Friday, January 8, 2010

Ooku vol. 2

Title: Ooku Vol. 2
Author: Fumi Yoshinaga
Publisher: Viz
My take: A second volume that lived up to its first in every way.

Spoiler-free thoughts: Volume 2 doesn't exactly pick up where Vol. 1 left off - the first book ended with someone seeking answers with a historian, but instead of staying with them, this volume takes place entirely in the past.



Life in the Inner Chambers is just as brutal then as in the "present" of the story, but the situation is far less certain. The Redface Pox is a fairly recent development - one that's killed most of the young men in Japan. This time, the story follows a young Buddhist Abbot who's on a journey to Edo, having been summoned there by the Tokugawa Shogunate (I hope I'm getting the terminology correct). He thinks the reason is just to present himself, as he's newly taken his position, but what he finds is more dangerous than he could have imagined.

Once more, the book does an astoundingly good job of showing the violence and cut-throat nature of the inner chambers without getting too graphic - there are both murders and rapes that take place but they don't play either one up for gore/shock value.

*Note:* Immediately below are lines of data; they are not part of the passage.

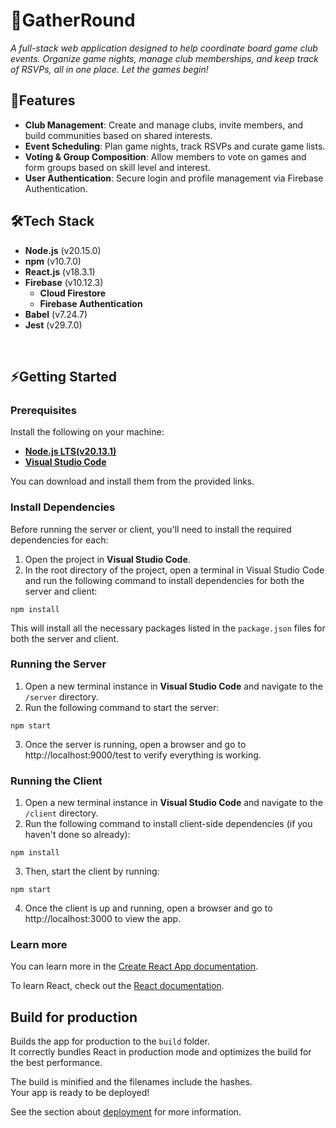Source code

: # 📌GatherRound 

*A full-stack web application designed to help coordinate board game club events. Organize game nights, manage club memberships, and keep track of RSVPs, all in one place. Let the games begin!*

## 🚀Features
* **Club Management**: Create and manage clubs, invite members, and build communities based on shared interests.
* **Event Scheduling**: Plan game nights, track RSVPs and curate game lists.
* **Voting & Group Composition**: Allow members to vote on games and form groups based on skill level and interest.
* **User Authentication**: Secure login and profile management via Firebase Authentication.

## 🛠️Tech Stack
* **Node.js** (v20.15.0)
* **npm** (v10.7.0)
* **React.js** (v18.3.1)
* **Firebase** (v10.12.3)
    * **Cloud Firestore**
    * **Firebase Authentication**
* **Babel** (v7.24.7)
* **Jest** (v29.7.0)

<br />

## ⚡Getting Started

### Prerequisites
Install the following on your machine: 
* **[Node.js LTS(v20.13.1)](https://nodejs.org/en)** 
* **[Visual Studio Code](https://code.visualstudio.com/)**

You can download and install them from the provided links.

### Install Dependencies
Before running the server or client, you'll need to install the required dependencies for each:
1. Open the project in **Visual Studio Code**.
2. In the root directory of the project, open a terminal in Visual Studio Code and run the following command to install dependencies for both the server and client:

```shell
npm install
```

This will install all the necessary packages listed in the `package.json` files for both the server and client.

### Running the Server
1. Open a new terminal instance in **Visual Studio Code** and navigate to the `/server` directory.
2. Run the following command to start the server:

```shell
npm start
```

3. Once the server is running, open a browser and go to http://localhost:9000/test to verify everything is working.

### Running the Client
1. Open a new terminal instance in **Visual Studio Code** and navigate to the `/client` directory.
2. Run the following command to install client-side dependencies (if you haven't done so already):

```shell
npm install
```

3. Then, start the client by running:

```shell
npm start
```

4. Once the client is up and running, open a browser and go to http://localhost:3000 to view the app.

### Learn more

You can learn more in the [Create React App documentation](https://facebook.github.io/create-react-app/docs/getting-started).

To learn React, check out the [React documentation](https://reactjs.org/).

## Build for production

Builds the app for production to the `build` folder.\
It correctly bundles React in production mode and optimizes the build for the best performance.

The build is minified and the filenames include the hashes.\
Your app is ready to be deployed!

See the section about [deployment](https://facebook.github.io/create-react-app/docs/deployment) for more information.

In the first volume, the world had already adjusted to the Redface Pox, but in this one, there were also moments of seeing how the change was taking place. It really added to what we learned in Vol. 1. However, Vol. 1 actually wasn't much needed to understand and enjoy Vol. 2. If alternate histories intrigue you, this may be worth picking up.


Spoilery info: When this series was recommended to me, it was billed as an alternate retelling of Japanese history with the male and female roles reversed, but that's not quite it. I don't want to get too much into Vol. 1 (I'll probably reread it before too long and I'll review it then, all out of sequence and junk) but some of the setup is helpful. The Redface Pox took out a majority of the men in Japan, and as it went forward, only a few men make it through childhood and into child-fathering age. This means those that do are to be protected. They don't do much manual labor, and they don't tend to be the heads of their households. Marriage is a right reserved for the richer women, while men of lower classes have been put into brothels of a sort, so women who wish to have children have an option - pay and pray.

This has obviously made changes in the officiating structure as well, and in Vol 2 we find ourselves faced with the first of the female shogun. However, at this point they're mostly hiding the fact that she's a woman - she was the illegitimate (and only) child of the previous Shogun, and at this point the hope is not to have her rule, but to have her bear a child who can then rule after her.

The main character, the Abbot Arikoto, comes to Edo thinking he's just visiting as a formality. However, the woman who is watching over the young female Shogun called him for a different reason - thye cannot find a man she is pleased with, and they brought him in as a potential father to her child. When he refuses, they resort to stronger and stronger means, eventually killing one of his companions and threatening to kill the other. At that point, rather than be the cause of more death, he agrees to join the inner chambers.

The pacing of this part, the steps that are taken to try to make him agree, was one of my favorite parts, and one of the strongest. I won't go into too much detail because it really won't have as much impact in summary as it ever would in the story, but a number of dead bodies and one very tame sex scene later, we're into the inner chambers.

The rest of the book deals with three chief things - women coming to the realization that they must change their roles and their ideas of their roles, a nation coming to grips with the ideas that women may have to be encouraged to do men's work and the slow relationship budding between our two main characters. the Shogun reminds me in many ways of Akito from Fruits Basket, full of violence and arrogance and disdain to cover fear and confusions about her identity. I'll be honest, I don't really pity either of them beyond that their confusion was forced on them. Their actions and their attitudes, however tuned, are their own. This made a closing scene between she and Arikoto, which I think was supposed to be touching, was sort of uncomfortable.

Still, it was strong enough on other counts that I liked it quite a lot. It wasn't as feminist as I thought it might be given the subject, but it's still really, really strong and worthy of its Osamu Tezuka award.